The full details of the study can obviously be found in the NEJM or in the St.Jude press release, here. In short though the results demonstrated a risk reduction of greater than 50 percent, which trended towards statistical superiority with a p-value of 0.08 when using the device.
Device closure was superior to medications alone with a low rate of associated risks. There were no statistically significant differences in the incidence of any serious adverse event between the two groups.
The company will be relieved to see this study published because other clinical evidence has not all been quite as supportive. Studies have variously concluded that Amplatzer patients suffered the same stroke rates as those who used existing treatments. Indeed two recent studies found that the device didn’t significantly reduce the risk of a second stroke compared to regular drug treatments.
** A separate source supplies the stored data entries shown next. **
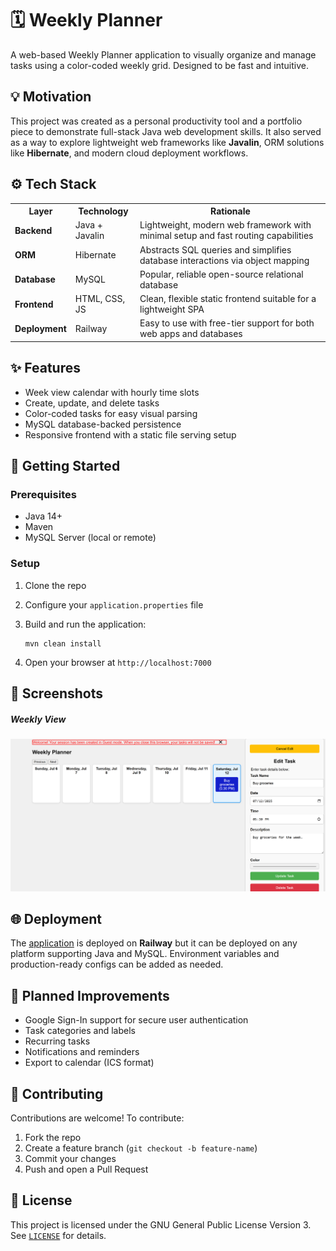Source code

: # 🗓️ Weekly Planner

A web-based Weekly Planner application to visually organize and manage tasks using a color-coded weekly grid. Designed to be fast and intuitive.

## 💡 Motivation

This project was created as a personal productivity tool and a portfolio piece to demonstrate full-stack Java web development skills. It also served as a way to explore lightweight web frameworks like **Javalin**, ORM solutions like **Hibernate**, and modern cloud deployment workflows.

## ⚙️ Tech Stack

<table>
  <tr>
    <th>Layer</th>
    <th>Technology</th>
    <th>Rationale</th>
  </tr>
  <tr>
    <td><strong>Backend</strong></td>
    <td>Java + Javalin</td>
    <td>Lightweight, modern web framework with minimal setup and fast routing capabilities</td>
  </tr>
  <tr>
    <td><strong>ORM</strong></td>
    <td>Hibernate</td>
    <td>Abstracts SQL queries and simplifies database interactions via object mapping</td>
  </tr>
  <tr>
    <td><strong>Database</strong></td>
    <td>MySQL</td>
    <td>Popular, reliable open-source relational database</td>
  </tr>
  <tr>
    <td><strong>Frontend</strong></td>
    <td>HTML, CSS, JS</td>
    <td>Clean, flexible static frontend suitable for a lightweight SPA</td>
  </tr>
  <tr>
    <td><strong>Deployment</strong></td>
    <td>Railway</td>
    <td>Easy to use with free-tier support for both web apps and databases</td>
  </tr>
</table>

## ✨ Features

- Week view calendar with hourly time slots  
- Create, update, and delete tasks  
- Color-coded tasks for easy visual parsing  
- MySQL database-backed persistence  
- Responsive frontend with a static file serving setup  

## 🚀 Getting Started

### Prerequisites

- Java 14+
- Maven
- MySQL Server (local or remote)

### Setup

1. Clone the repo

2. Configure your `application.properties` file
   
3. Build and run the application:

   ```
   mvn clean install
   ```

4. Open your browser at `http://localhost:7000`

## 📸 Screenshots

##### Weekly View
<img src="assets/weekly.png" alt="Weekly Planner UI" width="800"/>

## 🌐 Deployment

The [application](https://weekly-planner-production-8071.up.railway.app/) is deployed on **Railway** but it can be deployed on any platform supporting Java and MySQL. Environment variables and production-ready configs can be added as needed.

## 🧩 Planned Improvements

- Google Sign-In support for secure user authentication  
- Task categories and labels  
- Recurring tasks  
- Notifications and reminders  
- Export to calendar (ICS format)

## 🤝 Contributing

Contributions are welcome! To contribute:

1. Fork the repo  
2. Create a feature branch (`git checkout -b feature-name`)  
3. Commit your changes  
4. Push and open a Pull Request

## 📄 License

This project is licensed under the GNU General Public License Version 3. See [`LICENSE`](LICENSE) for details.
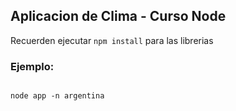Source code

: ## Aplicacion de Clima - Curso Node



Recuerden ejecutar ```npm install``` para las librerias


### Ejemplo:
```

node app -n argentina
```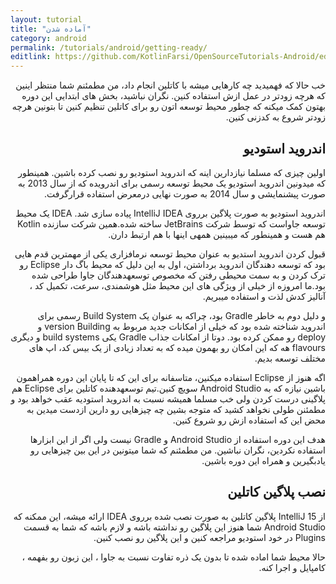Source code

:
 ```yaml
---
layout: tutorial
title: "آماده شدن"
category: android
permalink: /tutorials/android/getting-ready/
editlink: https://github.com/KotlinFarsi/OpenSourceTutorials-Android/edit/master/src/getting-ready/README.md
---
```



<div dir="rtl" markdown="1">



خب حالا که فهمیدید چه کارهایی میشه با کاتلین انجام داد، من مطمئنم شما منتظر اینین که هرچه زودتر در عمل ازش استفاده کنین. نگران نباشید، بخش های ابتدایی این دوره بهتون کمک میکنه که چطور محیط توسعه اتون رو برای کاتلین تنظیم کنین تا بتونین هرچه زودتر شروع به کدزنی کنین.



<div dir="rtl" markdown="1" id="اندروید-استودیو" >

## اندروید استودیو

</div>

اولین چیزی که مسلما نیازدارین اینه که اندروید استودیو رو نصب کرده باشین. همینطور که میدونین اندروید استودیو یک محیط توسعه رسمی برای اندرویده که از سال 2013 به صورت پیشنمایشی و سال 2014 به صورت نهایی درمعرض استفاده قرارگرفت.

اندروید استودیو به صورت پلاگین برروی IntelliJ IDEA پیاده سازی شد. IDEA یک محیط توسعه جاواست که توسط شرکت JetBrains ساخته شده.همین شرکت سازنده Kotlin هم هست و همینطور که میبینین همه­ی این­ها با هم ارتبط دارن.

قبول کردن اندروید استدیو به عنوان محیط توسعه نرم­افزاری یکی از مهم­ترین قدم هایی بود که توسعه دهندگان اندروید برداشتن، اول به این دلیل که محیط باگ دار Eclipse رو ترک کردن و به سمت محیطی رفتن که مخصوص توسعه­دهندگان جاوا طراحی شده بود.ما امروزه از خیلی از ویژگی های این محیط مثل هوشمندی، سرعت، تکمیل کد ، آنالیز کدش لذت و استفاده می­بریم.

و دلیل دوم به خاطر Gradle بود، چراکه به عنوان یک Build System رسمی برای اندروید شناخته شده بود که خیلی از امکانات جدید مربوط به version Building و deploy رو ممکن کرده بود. دوتا از امکانات جذاب Gradle یکی build systems و دیگری flavours هه که این امکان رو بهمون میده که به تعداد زیادی از یک بیس کد، اپ های مختلف توسعه بدیم.

اگه هنوز از Eclipse استفاده میکنین، متاسفانه برای این که تا پایان این دوره همراهمون باشین نیازه که به Android­ Studio سویچ کنین.تیم توسعه­دهنده کاتلین برای Eclipse هم پلاگینی درست کردن ولی خب مسلما همیشه نسبت به اندروید استودیه عقب خواهد بود و مطمئنن طولی نخواهد کشید که متوجه بشین چه چیزهایی رو دارین ازدست میدین به محض این که استفاده ازش رو شروع کنین.

هدف این دوره استفاده از Android Studio و Gradle نیست ولی اگر از این ابزار­ها استفاده نکردین، نگران نباشین. من مطمئنم که شما میتونین در این بین چیزهایی رو یادبگیرین و همراه این دوره باشین.



<div dir="rtl" markdown="1" id="نصب-پلاگین-کاتلین" >

## نصب پلاگین کاتلین

</div>

از IntelliJ 15 پلاگین کاتلین به صورت نصب شده برروی IDEA ارائه میشه، این ممکنه که Android Studio شما هنوز این پلاگین رو نداشته باشه و لازم باشه که شما به قسمت Plugins در خود استودیو مراجعه کنین و این پلاگین رو نصب کنین.

حالا محیط شما اماده شده تا بدون یک ذره تفاوت نسبت به جاوا ، این زبون رو بفهمه ، کامپایل و اجرا کنه.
“The results of this landmark study are clinically important as we continue to search for solutions for young and middle-aged patients with a long-life expectancy, who are at risk of having a second stroke. The RESPECT trial data shows device closure with the AMPLATZER PFO Occluder, in carefully selected patients, is quite safe, effective in closing the PFO, and lowers the risk of recurrent stroke in two of the three patient cohorts,” said Dr. John D. Carroll, director of the Cardiac and Vascular Center and Interventional Cardiology at the University of Colorado Hospital and lead author of the journal article. “The reduction in stroke achieved in the PFO-closure group exceeds that of several well-established pharmacologic treatments for the prevention of secondary strokes.”
“The analysis of the data from patients in the per-protocol group and the as-treated group provide compelling evidence that PFO closure with the AMPLATZER PFO Occluder is superior to medical management from both clinical and statistical perspectives,” said Frank J. Callaghan, president of the St. Jude Medical Cardiovascular and Ablation Technologies Division. “The totality of evidence from this study, including the strong performance and safety profile of the device, demonstrates the compelling clinical benefits of closure versus medical management in reducing the likelihood of recurrent stroke in this patient population.”